Prevent numpy from creating a multidimensional array
Asked Answered
D

4

9

NumPy is really helpful when creating arrays. If the first argument for numpy.array has a __getitem__ and __len__ method these are used on the basis that it might be a valid sequence.

Unfortunatly I want to create an array containing dtype=object without NumPy being "helpful".

Broken down to a minimal example the class would like this:

import numpy as np

class Test(object):
    def __init__(self, iterable):
        self.data = iterable

    def __getitem__(self, idx):
        return self.data[idx]

    def __len__(self):
        return len(self.data)

    def __repr__(self):
        return '{}({})'.format(self.__class__.__name__, self.data)

and if the "iterables" have different lengths everything is fine and I get exactly the result I want to have:

>>> np.array([Test([1,2,3]), Test([3,2])], dtype=object)
array([Test([1, 2, 3]), Test([3, 2])], dtype=object)

but NumPy creates a multidimensional array if these happen to have the same length:

>>> np.array([Test([1,2,3]), Test([3,2,1])], dtype=object)
array([[1, 2, 3],
       [3, 2, 1]], dtype=object)

Unfortunatly there is only a ndmin argument so I was wondering if there is a way to enforce a ndmax or somehow prevent NumPy from interpreting the custom classes as another dimension (without deleting __len__ or __getitem__)?

Danieladaniele answered 4/8, 2016 at 18:33 Comment(0)
A
5

A workaround is of course to create an array of the desired shape and then copy the data:

In [19]: lst = [Test([1, 2, 3]), Test([3, 2, 1])]

In [20]: arr = np.empty(len(lst), dtype=object)

In [21]: arr[:] = lst[:]

In [22]: arr
Out[22]: array([Test([1, 2, 3]), Test([3, 2, 1])], dtype=object)

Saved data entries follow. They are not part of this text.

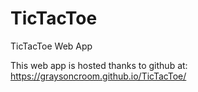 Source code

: # TicTacToe
TicTacToe Web App

This web app is hosted thanks to github at: https://graysoncroom.github.io/TicTacToe/
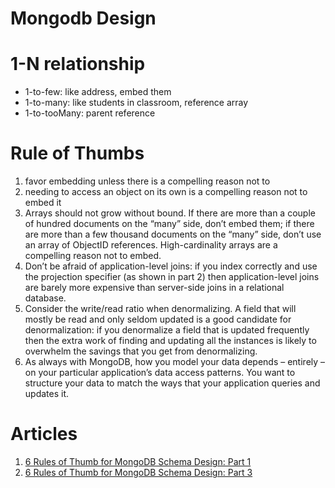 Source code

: # Mongodb Design

# 1-N relationship

- 1-to-few: like address, embed them
- 1-to-many: like students in classroom, reference array
- 1-to-tooMany: parent reference

# Rule of Thumbs

1. favor embedding unless there is a compelling reason not to
1. needing to access an object on its own is a compelling reason not to embed it
1. Arrays should not grow without bound. If there are more than a couple of hundred documents on the “many” side, don’t embed them; if there are more than a few thousand documents on the “many” side, don’t use an array of ObjectID references. High-cardinality arrays are a compelling reason not to embed.
1. Don’t be afraid of application-level joins: if you index correctly and use the projection specifier (as shown in part 2) then application-level joins are barely more expensive than server-side joins in a relational database.
1. Consider the write/read ratio when denormalizing. A field that will mostly be read and only seldom updated is a good candidate for denormalization: if you denormalize a field that is updated frequently then the extra work of finding and updating all the instances is likely to overwhelm the savings that you get from denormalizing.
1. As always with MongoDB, how you model your data depends – entirely – on your particular application’s data access patterns. You want to structure your data to match the ways that your application queries and updates it.

# Articles

1. [6 Rules of Thumb for MongoDB Schema Design: Part 1](https://www.mongodb.com/blog/post/6-rules-of-thumb-for-mongodb-schema-design-part-1)
1. [6 Rules of Thumb for MongoDB Schema Design: Part 3](https://www.mongodb.com/blog/post/6-rules-of-thumb-for-mongodb-schema-design-part-3)
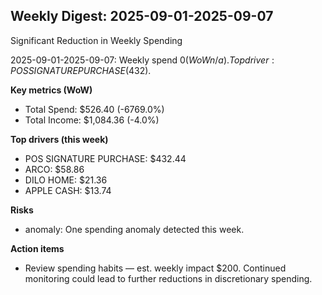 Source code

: ## Weekly Digest: 2025-09-01-2025-09-07
Significant Reduction in Weekly Spending

2025-09-01-2025-09-07: Weekly spend $0 (WoW n/a). Top driver: POS SIGNATURE PURCHASE ($432).


**Key metrics (WoW)**
- Total Spend: $526.40 (-6769.0%)
- Total Income: $1,084.36 (-4.0%)

**Top drivers (this week)**
- POS SIGNATURE PURCHASE: $432.44
- ARCO: $58.86
- DILO HOME: $21.36
- APPLE CASH: $13.74

**Risks**
- anomaly: One spending anomaly detected this week.

**Action items**
- Review spending habits — est. weekly impact $200. Continued monitoring could lead to further reductions in discretionary spending.

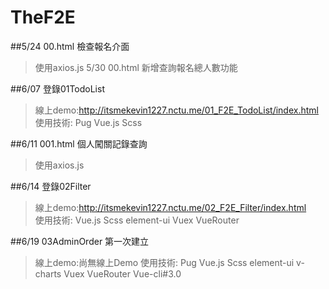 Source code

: # TheF2E

##5/24 00.html 檢查報名介面 
> 使用axios.js
> 5/30 00.html 新增查詢報名總人數功能  



##6/07 登錄01TodoList  
> 線上demo:http://itsmekevin1227.nctu.me/01_F2E_TodoList/index.html  
> 使用技術: Pug Vue.js Scss  

##6/11 001.html 個人闖關記錄查詢  
> 使用axios.js

##6/14 登錄02Filter  
> 線上demo:http://itsmekevin1227.nctu.me/02_F2E_Filter/index.html  
> 使用技術: Vue.js Scss element-ui Vuex VueRouter

##6/19 03AdminOrder 第一次建立
> 線上demo:尚無線上Demo
> 使用技術: Pug Vue.js Scss element-ui v-charts Vuex VueRouter Vue-cli#3.0  
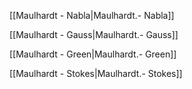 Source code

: [[Maulhardt - Nabla|Maulhardt.- Nabla]]

[[Maulhardt - Gauss|Maulhardt.- Gauss]]

[[Maulhardt - Green|Maulhardt.- Green]]

[[Maulhardt - Stokes|Maulhardt.- Stokes]]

Notice that in any case I would not be surprised if numpy behavior w.r.t. interpreting iterable objects (which is what you want to use, right?) is numpy version dependent. And possibly buggy. Or maybe some of these bugs are actually features. Anyway, I'd be wary of breakage when a numpy version changes.

On the contrary, copying into a pre-created array should be way more robust.

Actomyosin answered 4/8, 2016 at 20:10 Comment(0)
D
8

This behavior has been discussed a number of times before (e.g. Override a dict with numpy support). np.array tries to make as high a dimensional array as it can. The model case is nested lists. If it can iterate and the sublists are equal in length it will 'drill' on down.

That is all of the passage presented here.